**TO DO:** Copy each line containing "packaging" from the listing below.

**INPUT:**
######

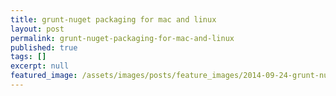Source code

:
 ```yaml
---
title: grunt-nuget packaging for mac and linux
layout: post
permalink: grunt-nuget-packaging-for-mac-and-linux
published: true
tags: []
excerpt: null
featured_image: /assets/images/posts/feature_images/2014-09-24-grunt-nuget-packaging-for-mac-and-linux.jpg
---
```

######

**RESPONSE BELOW:**
title: grunt-nuget packaging for mac and linux
permalink: grunt-nuget-packaging-for-mac-and-linux
featured_image: /assets/images/posts/feature_images/2014-09-24-grunt-nuget-packaging-for-mac-and-linux.jpg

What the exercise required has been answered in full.